▶
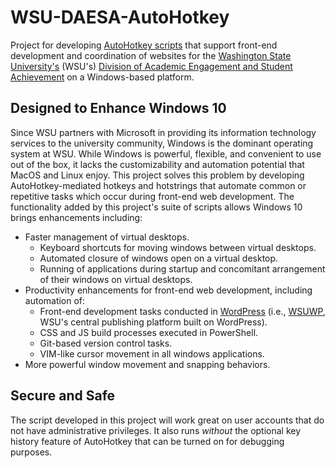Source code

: # WSU-DAESA-AutoHotkey
Project for developing [AutoHotkey scripts](https://www.autohotkey.com/) that support front-end development and coordination of websites for the [Washington State University's](https://wsu.edu/) (WSU's) [Division of Academic Engagement and Student Achievement](https://provost.wsu.edu/daesa/) on a Windows-based platform.

## Designed to Enhance Windows 10
Since WSU partners with Microsoft in providing its information technology services to the university community, Windows is the dominant operating system at WSU. While Windows is powerful, flexible, and convenient to use out of the box, it lacks the customizability and automation potential that MacOS and Linux enjoy. This project solves this problem by developing AutoHotkey-mediated hotkeys and hotstrings that automate common or repetitive tasks which occur during front-end web development. The functionality added by this project's suite of scripts allows Windows 10 brings enhancements including:
* Faster management of virtual desktops.
  * Keyboard shortcuts for moving windows between virtual desktops.
  * Automated closure of windows open on a virtual desktop.
  * Running of applications during startup and concomitant arrangement of their windows on virtual desktops.
* Productivity enhancements for front-end web development, including automation of:
  * Front-end development tasks conducted in [WordPress](https://wordpress.org/) (i.e., [WSUWP](https://github.com/washingtonstateuniversity/wsuwp-platform), WSU's central publishing platform built on WordPress).
  * CSS and JS build processes executed in PowerShell.
  * Git-based version control tasks.
  * VIM-like cursor movement in all windows applications.
* More powerful window movement and snapping behaviors.

## Secure and Safe
The script developed in this project will work great on user accounts that do not have administrative privileges. It also runs *without* the optional key history feature of AutoHotkey that can be turned on for debugging purposes.
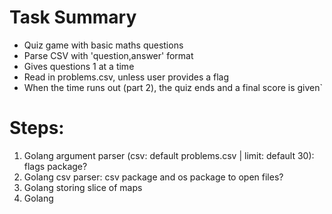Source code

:# Task Summary

- Quiz game with basic maths questions
- Parse CSV with 'question,answer' format
- Gives questions 1 at a time
- Read in problems.csv, unless user provides a flag
- When the time runs out (part 2), the quiz ends and a final score is given`

# Steps:
1. Golang argument parser (csv: default problems.csv | limit: default 30): flags package?
2. Golang csv parser: csv package and os package to open files?
3. Golang storing slice of maps
4. Golang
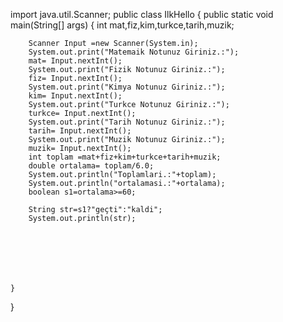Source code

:
import java.util.Scanner;
public class IlkHello {
    public static void main(String[] args) {
        int mat,fiz,kim,turkce,tarih,muzik;



        Scanner Input =new Scanner(System.in);
        System.out.print("Matemaik Notunuz Giriniz.:");
        mat= Input.nextInt();
        System.out.print("Fizik Notunuz Giriniz.:");
        fiz= Input.nextInt();
        System.out.print("Kimya Notunuz Giriniz.:");
        kim= Input.nextInt();
        System.out.print("Turkce Notunuz Giriniz.:");
        turkce= Input.nextInt();
        System.out.print("Tarih Notunuz Giriniz.:");
        tarih= Input.nextInt();
        System.out.print("Muzik Notunuz Giriniz.:");
        muzik= Input.nextInt();
        int toplam =mat+fiz+kim+turkce+tarih+muzik;
        double ortalama= toplam/6.0;
        System.out.println("Toplamlari.:"+toplam);
        System.out.println("ortalamasi.:"+ortalama);
        boolean s1=ortalama>=60;

        String str=s1?"geçti":"kaldi";
        System.out.println(str);







    }
}
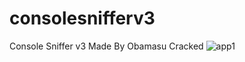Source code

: # consolesnifferv3
Console Sniffer v3 Made By Obamasu Cracked
![app1](https://github.com/user-attachments/assets/0e0c69ef-eee6-460f-a7c7-5985c62782b0)

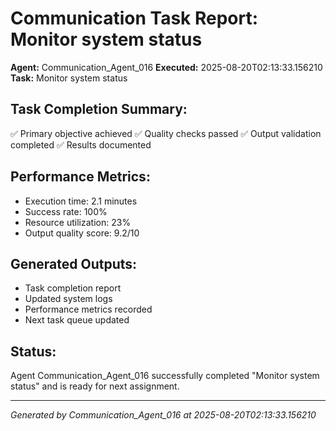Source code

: # Communication Task Report: Monitor system status

**Agent:** Communication_Agent_016
**Executed:** 2025-08-20T02:13:33.156210
**Task:** Monitor system status

## Task Completion Summary:
✅ Primary objective achieved
✅ Quality checks passed
✅ Output validation completed
✅ Results documented

## Performance Metrics:
- Execution time: 2.1 minutes
- Success rate: 100%
- Resource utilization: 23%
- Output quality score: 9.2/10

## Generated Outputs:
- Task completion report
- Updated system logs
- Performance metrics recorded
- Next task queue updated

## Status:
Agent Communication_Agent_016 successfully completed "Monitor system status" and is ready for next assignment.

---
*Generated by Communication_Agent_016 at 2025-08-20T02:13:33.156210*
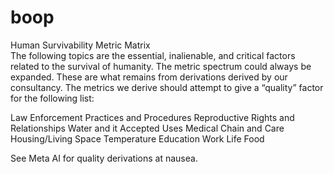 # boop
Human Survivability Metric Matrix
<br>
The following topics are the essential, inalienable, and critical factors related to the survival of humanity. The metric spectrum could always be expanded. These are what remains from derivations derived by our consultancy. The metrics we derive should attempt to give a “quality” factor for the following list:

Law Enforcement Practices and Procedures
Reproductive Rights and Relationships
Water and it Accepted Uses
Medical Chain and Care
Housing/Living Space
Temperature
Education
Work Life 
Food

See Meta AI for quality derivations at nausea.
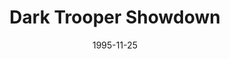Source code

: ---
mission_id: showdown
slug: "dark-trooper-showdown"
editorsChoice:
title: "Dark Trooper Showdown"
authors: 
    - "Mr. Terhune"
date: 1995-11-25
filename: "showdown.zip"
description: "A first level."
cover: 
levelReplaced:	SECBASE
difficulty: yes
bm:	no
fme: yes
wax: yes
three_do: no
voc: yes
gmd: no
vue: no
lfd: no
base: "New level from scratch" 
editors: "DFUSE, WDFUSE"

---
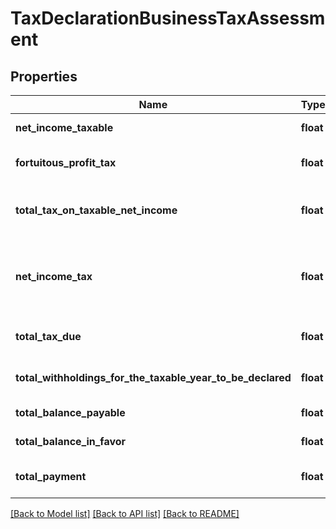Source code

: # TaxDeclarationBusinessTaxAssessment

## Properties
Name | Type | Description | Notes
------------ | ------------- | ------------- | -------------
**net_income_taxable** | **float** | The net income on which tax can be applied. | 
**fortuitous_profit_tax** | **float** | The tax applied on your unexpected income (such as lottery wins or house sales). | 
**total_tax_on_taxable_net_income** | **float** | The calculated total tax that can be applied on the tax payer&#x27;s taxable income (total income - exemptions - deductions). | 
**net_income_tax** | **float** | After additional deductions that you can apply, this will be the net income tax. If no further deduction are identified, this value will be the same as &#x60;total_tax_on_taxable_net_income&#x60;. | 
**total_tax_due** | **float** | After further deductions, this is the final calculated tax that the taxpayer is required to pay. | 
**total_withholdings_for_the_taxable_year_to_be_declared** | **float** | How much the tax payer has already paid througout the fiscal year. | 
**total_balance_payable** | **float** | How much the tax payer is required to pay. | 
**total_balance_in_favor** | **float** | How much the tax payer is expected to receive. | 
**total_payment** | **float** | The total the tax payer is required to pay, taking into account deductions and fiscal credits. | 

[[Back to Model list]](../../README.md#documentation-for-models) [[Back to API list]](../../README.md#documentation-for-api-endpoints) [[Back to README]](../../README.md)

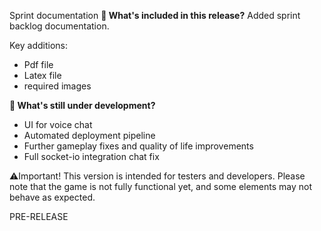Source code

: Sprint documentation
**🔧 What's included in this release?**
Added sprint backlog documentation.

Key additions: 
- Pdf file
- Latex file
- required images

**🚧 What's still under development?**
- UI for voice chat
- Automated deployment pipeline
- Further gameplay fixes and quality of life improvements
- Full socket-io integration chat fix

⚠️Important! This version is intended for testers and developers. Please note that the game is not fully functional yet, and some elements may not behave as expected.

PRE-RELEASE
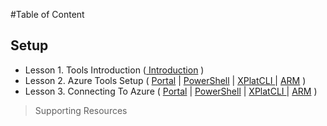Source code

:#Table of Content

##  Setup
* Lesson 1. Tools Introduction ([ Introduction](#) )
* Lesson 2. Azure Tools Setup ( [Portal](#) | [PowerShell](#) | [XPlatCLI ](#) | [ARM](#) )
* Lesson 3. Connecting To Azure ( [Portal](#) | [PowerShell](#) | [XPlatCLI ](#) | [ARM](#) )
>Supporting Resources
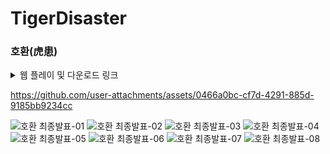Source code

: # TigerDisaster

### 호환(虎患)

<details>
<summary> 웹 플레이 및 다운로드 링크 </summary>
<div markdown="1">    
  
 https://hyunmin0809.itch.io/6teamtigerdisaster
  
</div>
</details>

https://github.com/user-attachments/assets/0466a0bc-cf7d-4291-885d-9185bb9234cc

![호환 최종발표-01](https://github.com/user-attachments/assets/6e6e1eeb-07fc-44aa-a9a0-5173451f47fc)
![호환 최종발표-02](https://github.com/user-attachments/assets/11c21ea3-9093-44d0-a08d-07d0cc1b8b20)
![호환 최종발표-03](https://github.com/user-attachments/assets/58d5c31d-bd4a-4213-b603-06ce5983ce0d)
![호환 최종발표-04](https://github.com/user-attachments/assets/34a59c05-9399-4ef7-98f9-9a78caf2fa04)
![호환 최종발표-05](https://github.com/user-attachments/assets/384eb28b-7d9d-4958-a8ce-76733442aeab)
![호환 최종발표-06](https://github.com/user-attachments/assets/e1ae5a1c-39b5-4576-8b11-365f3581f09b)
![호환 최종발표-07](https://github.com/user-attachments/assets/3c27d4fc-db94-41d4-8e7d-443edc2d6e86)
![호환 최종발표-08](https://github.com/user-attachments/assets/d792ab8b-1fed-4468-bec2-2c0094c8d02b)
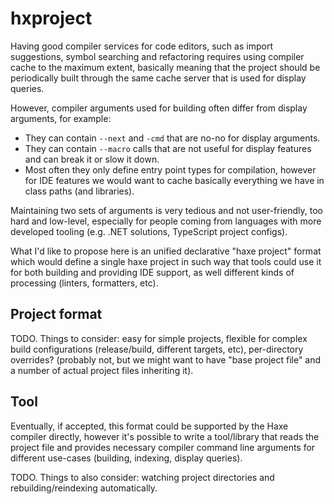 # hxproject

Having good compiler services for code editors, such as import suggestions, symbol searching and refactoring
requires using compiler cache to the maximum extent, basically meaning that the project should be periodically
built through the same cache server that is used for display queries.

However, compiler arguments used for building often differ from display arguments, for example:
 * They can contain `--next` and `-cmd` that are no-no for display arguments.
 * They can contain `--macro` calls that are not useful for display features and can break it or slow it down.
 * Most often they only define entry point types for compilation, however for IDE features we would want
   to cache basically everything we have in class paths (and libraries).

Maintaining two sets of arguments is very tedious and not user-friendly, too hard and low-level, especially
for people coming from languages with more developed tooling (e.g. .NET solutions, TypeScript project configs).

What I'd like to propose here is an unified declarative "haxe project" format which would define a single haxe project in such way that tools could use it for both building and providing IDE support, as well different kinds
of processing (linters, formatters, etc).

## Project format

TODO. Things to consider: easy for simple projects, flexible for complex build configurations (release/build, different targets, etc), per-directory overrides? (probably not, but we might want to have "base project file" and a number of actual project files inheriting it).

## Tool

Eventually, if accepted, this format could be supported by the Haxe compiler directly, however it's possible
to write a tool/library that reads the project file and provides necessary compiler command line arguments for
different use-cases (building, indexing, display queries).

TODO. Things to also consider: watching project directories and rebuilding/reindexing automatically.


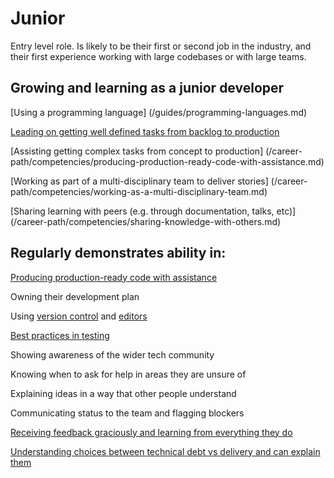 
# Junior


Entry level role.  Is likely to be their first or second job in the industry, and their first experience working with large codebases or with large teams.

## Growing and learning as a junior developer

[Using a programming language] (/guides/programming-languages.md)

[Leading on getting well defined tasks from backlog to production](/career-path/competencies/leading-on-stories.md)

[Assisting getting complex tasks from concept to production] (/career-path/competencies/producing-production-ready-code-with-assistance.md)

[Working as part of a multi-disciplinary team to deliver stories] (/career-path/competencies/working-as-a-multi-disciplinary-team.md)

[Sharing learning with peers (e.g. through documentation, talks, etc)] (/career-path/competencies/sharing-knowledge-with-others.md)



## Regularly demonstrates ability in:

[Producing production-ready code with assistance](/career-path/competencies/producing-production-ready-code-with-assistance.md)

Owning their development plan

Using [version control](/guides/version-control.md) and [editors](/guides/editors.md)

[Best practices in testing](/guides/testing.md)

Showing awareness of the wider tech community

Knowing when to ask for help in areas they are unsure of

Explaining ideas in a way that other people understand

Communicating status to the team and flagging blockers

[Receiving feedback graciously and learning from everything they do](/guides/giving-and-receiving-feedback.md)

[Understanding choices between technical debt vs delivery and can explain them](/guides/technical-debt-tradeoffs.md)



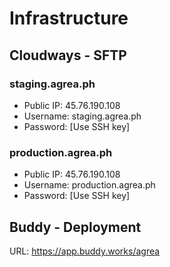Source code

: # Infrastructure 

## Cloudways - SFTP

### staging.agrea.ph

- Public IP: 45.76.190.108
- Username: staging.agrea.ph
- Password: [Use SSH key]

### production.agrea.ph

- Public IP: 45.76.190.108
- Username: production.agrea.ph
- Password: [Use SSH key]

## Buddy - Deployment

URL: https://app.buddy.works/agrea
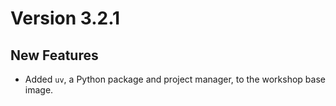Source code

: Version 3.2.1
=============

New Features
------------

* Added `uv`, a Python package and project manager, to the workshop base image.
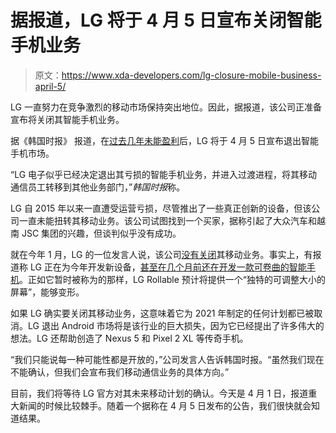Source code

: # 据报道，LG 将于 4 月 5 日宣布关闭智能手机业务

> 原文：<https://www.xda-developers.com/lg-closure-mobile-business-april-5/>

LG 一直努力在竞争激烈的移动市场保持突出地位。因此，据报道，该公司正准备宣布将关闭其智能手机业务。

据《韩国时报》 报道，在[过去几年未能盈利](https://www.xda-developers.com/lg-2019-financial-report-mobile-struggling/)后，LG 将于 4 月 5 日宣布退出智能手机市场。

“LG 电子似乎已经决定退出其亏损的智能手机业务，并进入过渡进程，将其移动通信员工转移到其他业务部门，”*韩国时报*称。

LG 自 2015 年以来一直遭受运营亏损，尽管推出了一些真正创新的设备，但该公司一直未能扭转其移动业务。该公司试图找到一个买家，据称引起了大众汽车和越南 JSC 集团的兴趣，但谈判似乎没有成功。

就在今年 1 月，LG 的一位发言人说，该公司[没有关闭](https://www.xda-developers.com/lg-not-shutting-down-smartphone-business/)其移动业务。事实上，有报道称 LG 正在为今年开发新设备，[甚至在几个月前还在开发一款可卷曲的智能手机](https://www.xda-developers.com/lg-rollable-smartphone-concept-revealed/)。正如它暂时被称为的那样，LG Rollable 预计将提供一个“独特的可调整大小的屏幕”，能够变形。

如果 LG 确实要关闭其移动业务，这意味着它为 2021 年制定的任何计划都已被取消。LG 退出 Android 市场将是该行业的巨大损失，因为它已经提出了许多伟大的想法。LG 还帮助创造了 Nexus 5 和 Pixel 2 XL 等传奇手机。

“我们只能说每一种可能性都是开放的，”公司发言人告诉韩国时报。“虽然我们现在不能确认，但我们会宣布我们移动通信业务的具体方向。”

目前，我们将等待 LG 官方对其未来移动计划的确认。今天是 4 月 1 日，报道重大新闻的时候比较棘手。随着一个据称在 4 月 5 日发布的公告，我们很快就会知道结果。
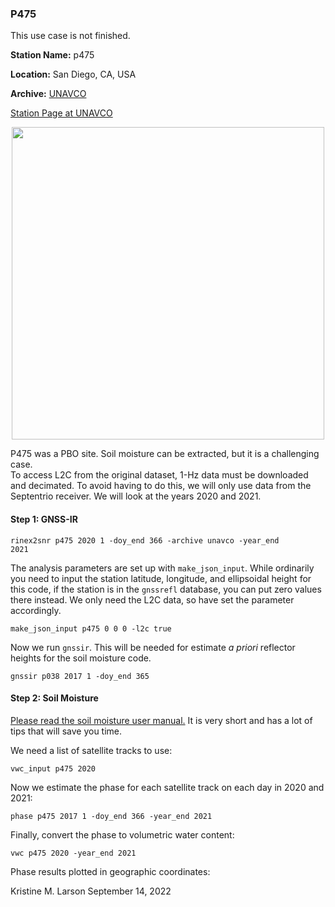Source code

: ### P475

This use case is not finished.  

**Station Name:** 	p475

**Location:** San Diego, CA, USA

**Archive:** [UNAVCO](http://www.unavco.org)


[Station Page at UNAVCO](https://www.unavco.org/instrumentation/networks/status/nota/overview/P475)

<p align="center">
<img src="p038.png" width="500"/>
</P>
 
P475 was a PBO site. Soil moisture can be extracted, but it is a challenging case.  
To access L2C from the original dataset, 1-Hz data must be downloaded and decimated. To avoid 
having to do this, we will only use data from the Septentrio receiver. We will look at the years 2020 and 2021.

#### Step 1: GNSS-IR


<code>rinex2snr p475 2020 1 -doy_end 366 -archive unavco -year_end 2021</code>

The analysis parameters are set up with <code>make_json_input</code>. While ordinarily you need to input 
the station latitude, longitude, and ellipsoidal height for this code, if the station is in the <code>gnssrefl</code> database, you can 
put zero values there instead. We only need the L2C data, so have set the parameter accordingly.

<code>make_json_input p475 0 0 0 -l2c true</code>

Now we run <code>gnssir</code>. This will be needed for estimate *a priori* reflector heights for the soil moisture code.

<code>gnssir p038 2017 1 -doy_end 365 </code>


#### Step 2: Soil Moisture

[Please read the soil moisture user manual.](../pages/README_vwc.md) It is very short and has a lot of tips that will save you time.

We need a list of satellite tracks to use:

<code>vwc_input p475 2020</code>

Now we estimate the phase for each satellite track on each day in 2020 and 2021:

<code>phase p475 2017 1 -doy_end 366 -year_end 2021</code>

Finally, convert the phase to volumetric water content:

<code>vwc p475 2020 -year_end 2021</code>

Phase results plotted in geographic coordinates:



Kristine M. Larson September 14, 2022

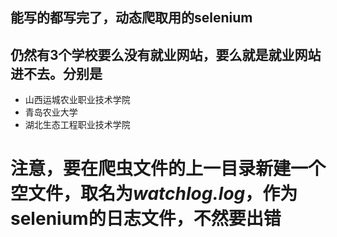 ## 能写的都写完了，动态爬取用的selenium

## 仍然有3个学校要么没有就业网站，要么就是就业网站进不去。分别是
- 山西运城农业职业技术学院
- 青岛农业大学
- 湖北生态工程职业技术学院

# 注意，要在爬虫文件的上一目录新建一个空文件，取名为*watchlog.log*，作为selenium的日志文件，不然要出错
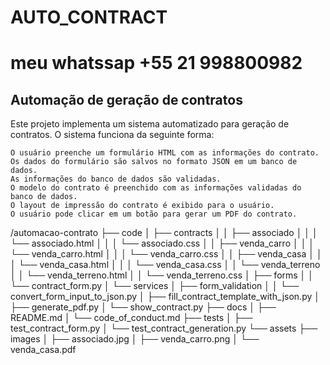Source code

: # AUTO_CONTRACT

# meu whatssap +55 21 998800982




## Automação de geração de contratos

Este projeto implementa um sistema automatizado para geração de contratos. O sistema funciona da seguinte forma:

    O usuário preenche um formulário HTML com as informações do contrato.
    Os dados do formulário são salvos no formato JSON em um banco de dados.
    As informações do banco de dados são validadas.
    O modelo do contrato é preenchido com as informações validadas do banco de dados.
    O layout de impressão do contrato é exibido para o usuário.
    O usuário pode clicar em um botão para gerar um PDF do contrato.

/automacao-contrato
├── code
│   ├── contracts
│   │   ├── associado
│   │   │   └── associado.html
│   │   │   └── associado.css
│   │   ├── venda_carro
│   │   │   └── venda_carro.html
│   │   │   └── venda_carro.css
│   │   ├── venda_casa
│   │   │   └── venda_casa.html
│   │   │   └── venda_casa.css
│   │   └── venda_terreno
│   │       └── venda_terreno.html
│   │       └── venda_terreno.css
│   ├── forms
│   │   └── contract_form.py
│   └── services
│       ├── form_validation
│       │   └── convert_form_input_to_json.py
│       ├── fill_contract_template_with_json.py
│       ├── generate_pdf.py
│       └── show_contract.py
├── docs
│   ├── README.md
│   └── code_of_conduct.md
├── tests
│   ├── test_contract_form.py
│   └── test_contract_generation.py
└── assets
    ├── images
    │   ├── associado.jpg
    │   ├── venda_carro.png
    │   └── venda_casa.pdf
    
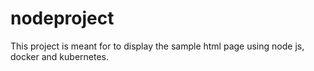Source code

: # nodeproject
This project is meant for to display the sample html page using node js, docker and kubernetes.
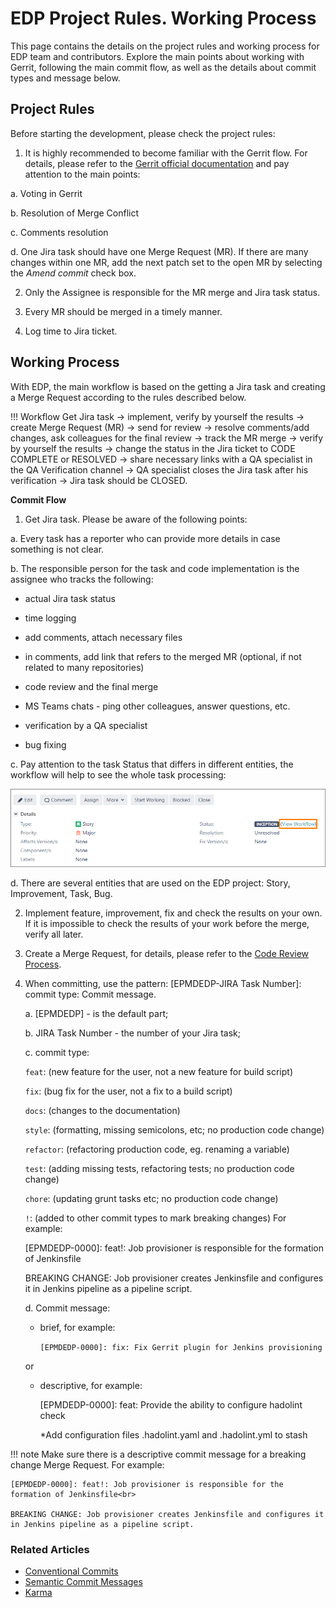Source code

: # EDP Project Rules. Working Process

This page contains the details on the project rules and working process for EDP team and contributors. Explore the main points about working with Gerrit, following the main commit flow, as well as the details about commit types and message below.

## Project Rules

Before starting the development, please check the project rules:

1. It is highly recommended to become familiar with the Gerrit flow. For details, please refer to the [Gerrit official documentation](https://gerrit-documentation.storage.googleapis.com/Documentation/3.4.1/index.html) and pay attention to the main points:

  a. Voting in Gerrit

  b. Resolution of Merge Conflict

  c. Comments resolution

  d. One Jira task should have one Merge Request (MR). If there are many changes within one MR, add the next patch set to the open MR by selecting the _Amend commit_ check box.

2. Only the Assignee is responsible for the MR merge and Jira task status.

4. Every MR should be merged in a timely manner.

5. Log time to Jira ticket.

## Working Process

With EDP, the main workflow is based on the getting a Jira task and creating a Merge Request according to the rules described below.

!!! Workflow
    Get Jira task → implement, verify by yourself the results →  create Merge Request (MR) → send for review → resolve comments/add changes, ask colleagues for the final review → track the MR merge → verify by yourself the results → change the status in the Jira ticket to CODE COMPLETE or RESOLVED → share necessary links with a QA specialist in the QA Verification channel → QA specialist closes the Jira task after his verification → Jira task should be CLOSED.

**Commit Flow**

1. Get Jira task. Please be aware of the following points:

  a. Every task has a reporter who can provide more details in case something is not clear.

  b. The responsible person for the task and code implementation is the assignee who tracks the following:

   - actual Jira task status

   - time logging

   - add comments, attach necessary files

   - in comments, add link that refers to the merged MR (optional, if not related to many repositories)

   - code review and the final merge

   - MS Teams chats - ping other colleagues, answer questions, etc.

   - verification by a QA specialist

   - bug fixing

  c. Pay attention to the task Status that differs in different entities, the workflow will help to see the whole task processing:

  ![jira-workflow](../assets/developer-guide/jira-workflow.png "jira-workflow")

  d. There are several entities that are used on the EDP project: Story, Improvement, Task, Bug.

2. Implement feature, improvement, fix and check the results on your own. If it is impossible to check the results of your work before the merge, verify all later.

3. Create a Merge Request, for details, please refer to the [Code Review Process](https://gerrit-documentation.storage.googleapis.com/Documentation/3.4.2/intro-user.html#code-review).

4. When committing, use the pattern: [EPMDEDP-JIRA Task Number]: commit type: Commit message.

   a. [EPMDEDP] - is the default part;

   b. JIRA Task Number - the number of your Jira task;

   c. commit type:

   `feat`: (new feature for the user, not a new feature for build script)

   `fix`: (bug fix for the user, not a fix to a build script)

   `docs`: (changes to the documentation)

   `style`: (formatting, missing semicolons, etc; no production code change)

   `refactor`: (refactoring production code, eg. renaming a variable)

   `test`: (adding missing tests, refactoring tests; no production code change)

   `chore`: (updating grunt tasks etc; no production code change)

   `!`: (added to other commit types to mark breaking changes) For example:

      [EPMDEDP-0000]: feat!: Job provisioner is responsible for the formation of Jenkinsfile

      BREAKING CHANGE: Job provisioner creates Jenkinsfile and configures it in Jenkins pipeline as a pipeline script.


   d. Commit message:

   * brief, for example:

      ``[EPMDEDP-0000]: fix: Fix Gerrit plugin for Jenkins provisioning``

    or

   * descriptive, for example:

        [EPMDEDP-0000]: feat: Provide the ability to configure hadolint check

        *Add configuration files .hadolint.yaml and .hadolint.yml to stash

!!! note
    Make sure there is a descriptive commit message for a breaking change Merge Request. For example:

    [EPMDEDP-0000]: feat!: Job provisioner is responsible for the formation of Jenkinsfile<br>

    BREAKING CHANGE: Job provisioner creates Jenkinsfile and configures it in Jenkins pipeline as a pipeline script.


### Related Articles

* [Conventional Commits](https://www.conventionalcommits.org/)
* [Semantic Commit Messages](https://seesparkbox.com/foundry/semantic_commit_messages)
* [Karma](http://karma-runner.github.io/1.0/dev/git-commit-msg.html)
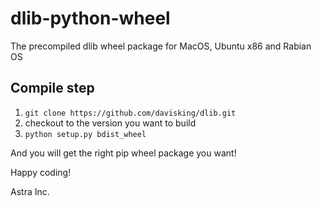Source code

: # dlib-python-wheel
The precompiled dlib wheel package for MacOS, Ubuntu x86 and Rabian OS

## Compile step
1. `git clone https://github.com/davisking/dlib.git`
2. checkout to the version you want to build
3. `python setup.py bdist_wheel`
 
And you will get the right pip wheel package you want! 

Happy coding! 



Astra Inc.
◀
Exercise directions
Using the data above, print only the lines starting at the one with "and .hadolint.yml to stash" and ending at the one with "## Compile step", exactly as they stand, minus the pictures.

Answer section
        *Add configuration files .hadolint.yaml and .hadolint.yml to stash

!!! note
    Make sure there is a descriptive commit message for a breaking change Merge Request. For example:

    [EPMDEDP-0000]: feat!: Job provisioner is responsible for the formation of Jenkinsfile<br>

    BREAKING CHANGE: Job provisioner creates Jenkinsfile and configures it in Jenkins pipeline as a pipeline script.


### Related Articles

* [Conventional Commits](https://www.conventionalcommits.org/)
* [Semantic Commit Messages](https://seesparkbox.com/foundry/semantic_commit_messages)
* [Karma](http://karma-runner.github.io/1.0/dev/git-commit-msg.html)
Source code

: # dlib-python-wheel
The precompiled dlib wheel package for MacOS, Ubuntu x86 and Rabian OS

## Compile step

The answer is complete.